My favorite was the one about her rigging the St. Mary’s parish bingo game with the help of her son, my cousin Mike,
who was blessed with a photographic memory. He would memorize the bingo boards of the women who paid Katie a kickback before the game started. He would whisper the “winning numbers” to his mother. Katie would then call out the fake winning numbers to reward the women who had paid their tribute. She made a killing every week.
Cousin Mike later went to Harvard Law School, where he studied beside Antonin Scalia. Instead of a chief justice, Mike became a mob consigliere.
His brother, my cousin Chubby, had the dubious distinction of being Jersey City’s first heroin addict. He stole to support his habit. One time he knocked on our apartment door and tried to sell my mother a pot roast from Aunt Katie’s freezer.
I had witnessed firsthand the petty crimes that my Polish father committed each day. He stole frozen food—sometimes lobsters and steaks—from the warehouse where he worked near the mouth of the Holland Tunnel in order to feed us at home.
Burglars and bookies, killers and con men filled the Polish, Italian, and Russian sides of my family. But sad to say, most of the criminals came from the Vena side, the Italian side. I hated to admit it, but it was true. Overwhelmingly so.
The name Vena can be translated a number of ways. It can mean mood, either good or bad. Or it can mean streak, as in having a lucky streak or a wild streak. Vena poetica means having a turn for poetry. But Vena’s main meaning is vein, as in a vein that runs through a family, a trait passed down from one generation to the next. In our case, a penchant for crime.
CESARE LOMBROSO’S THEORIES WERE RACIST, REPUGNANT, AND crazy. He claimed, for instance, that the reason Southern Italians were more likely to be murderers than their brethren in the north was the heavy concentration of African and Asian blood in their veins. But I couldn’t help reading every word he wrote, since those words were written around the same time Vita and Francesco were committing their own crime.

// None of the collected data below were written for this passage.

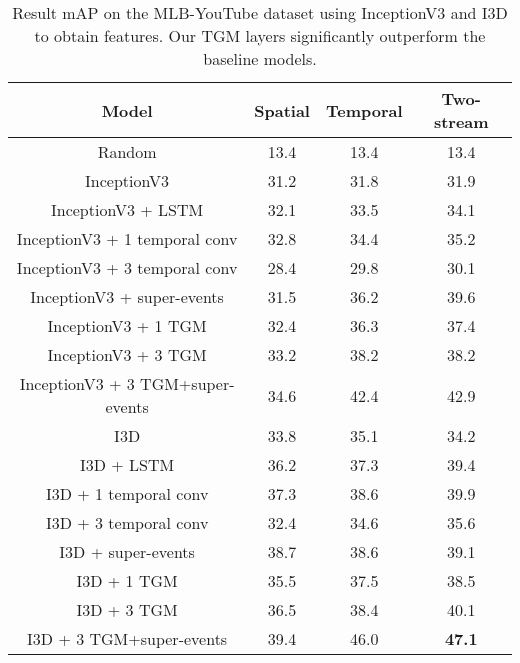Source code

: \documentclass{article}
\begin{document}
\begin{table*}
\caption{Result mAP on the MLB-YouTube dataset using InceptionV3 and I3D to obtain features. Our TGM layers significantly outperform the baseline models. }
\label{tab:mlb-youtube}
\centering
\begin{tabular}{c|ccc}
\toprule
Model                            & Spatial   & Temporal  & Two-stream \\
\midrule
Random                           & 13.4 & 13.4 & 13.4  \\
\midrule
InceptionV3                      & 31.2 & 31.8 & 31.9 \\
InceptionV3 + LSTM               & 32.1 & 33.5 & 34.1 \\
InceptionV3 + 1 temporal conv               & 32.8 & 34.4 & 35.2 \\
InceptionV3 + 3 temporal conv               & 28.4 & 29.8 & 30.1 \\
InceptionV3 + super-events       & 31.5 & 36.2 & 39.6 \\
InceptionV3 + 1 TGM              & 32.4 & 36.3 & 37.4 \\
InceptionV3 + 3 TGM              & 33.2 & 38.2 & 38.2 \\
InceptionV3 + 3 TGM+super-events & 34.6 & 42.4 & 42.9 \\
\midrule
I3D                      & 33.8 & 35.1 & 34.2 \\
I3D + LSTM               & 36.2 & 37.3 & 39.4 \\
I3D + 1 temporal conv               & 37.3 & 38.6 & 39.9 \\
I3D + 3 temporal conv               & 32.4 & 34.6 & 35.6 \\
I3D + super-events       & 38.7 & 38.6 & 39.1 \\
I3D + 1 TGM              & 35.5 & 37.5 & 38.5 \\
I3D + 3 TGM              & 36.5 & 38.4 & 40.1  \\
I3D + 3 TGM+super-events & 39.4 & 46.0 & \bf{47.1} \\
\bottomrule
\end{tabular}
\end{table*}
\end{document}
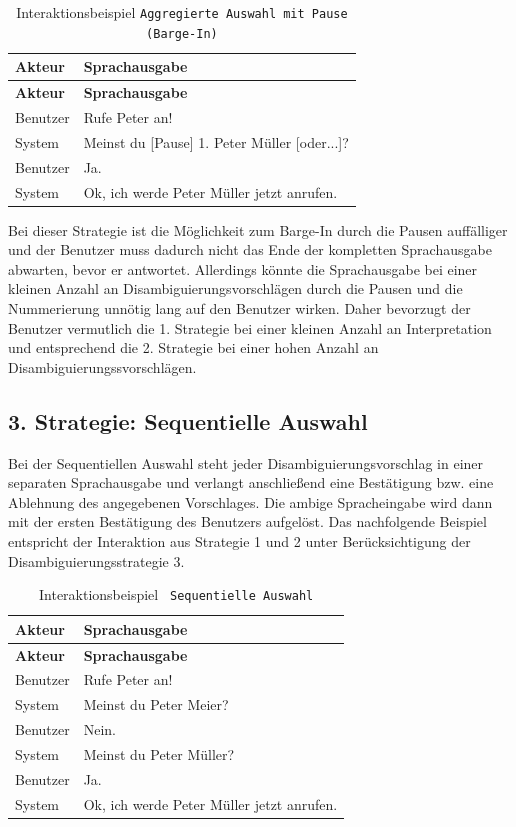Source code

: \documentclass[12pt,a4paper]{scrartcl}
\begin{document}
\begin{longtable}{p{6cm}p{8cm}}
	\caption[Interaktionsbeispiel \texttt{Aggregierte Auswahl mit Pause (Barge-In)}]{Interaktionsbeispiel \texttt{Aggregierte Auswahl mit Pause (Barge-In)}}\\
	\hline
	\textbf{Akteur} &	\textbf{Sprachausgabe}\\
	\hline
	\endfirsthead
	\hline
	\textbf{Akteur} &	\textbf{Sprachausgabe}\\
	\hline
	\endhead
Benutzer & Rufe Peter an!\\
System & Meinst du [Pause] 1. Peter Müller [oder...]?\\
Benutzer & Ja.\\
System & Ok, ich werde Peter Müller jetzt anrufen.\\

\hline
\end{longtable}

Bei dieser Strategie ist die Möglichkeit zum Barge-In durch die Pausen auffälliger und der Benutzer muss dadurch nicht das Ende der kompletten Sprachausgabe abwarten, bevor er antwortet. Allerdings könnte die Sprachausgabe bei einer kleinen Anzahl an Disambiguierungsvorschlägen durch die Pausen und die Nummerierung unnötig lang auf den Benutzer wirken. Daher bevorzugt der Benutzer vermutlich die 1. Strategie bei einer kleinen Anzahl an Interpretation und entsprechend die 2. Strategie bei einer hohen Anzahl an Disambiguierungssvorschlägen.

\subsection{3. Strategie: Sequentielle Auswahl}
Bei der Sequentiellen Auswahl steht jeder Disambiguierungsvorschlag in einer separaten Sprachausgabe und verlangt anschließend eine Bestätigung bzw. eine Ablehnung des angegebenen Vorschlages. Die ambige Spracheingabe wird dann mit der ersten Bestätigung des Benutzers aufgelöst. Das nachfolgende Beispiel entspricht der Interaktion aus Strategie 1 und 2 unter Berücksichtigung der Disambiguierungsstrategie 3. 

\begin{longtable}{p{6cm}p{8cm}}
	\caption[Interaktionsbeispiel \texttt{Sequentielle Auswahl}]{Interaktionsbeispiel \texttt{ Sequentielle Auswahl}}\\
	\hline
	\textbf{Akteur} &	\textbf{Sprachausgabe}\\
	\hline
	\endfirsthead
	\hline
	\textbf{Akteur} &	\textbf{Sprachausgabe}\\
	\hline
	\endhead
Benutzer & Rufe Peter an!\\
System & Meinst du Peter Meier?\\
Benutzer & Nein.\\
System & Meinst du Peter Müller?\\
Benutzer & Ja.\\
System & Ok, ich werde Peter Müller jetzt anrufen.\\

\hline
\end{longtable}
\end{document}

I stumbled upon the work of Lombroso, a nineteenth-century Italian doctor, while doing research at the New York Public Library. He had studied seven thousand different cases, many of them Southern Italian criminals and brigands, and developed a detailed theory on what a typical criminal looked like. According to him, criminals were throwbacks to more primitive savages and apes. And he believed that criminal behavior was inherited.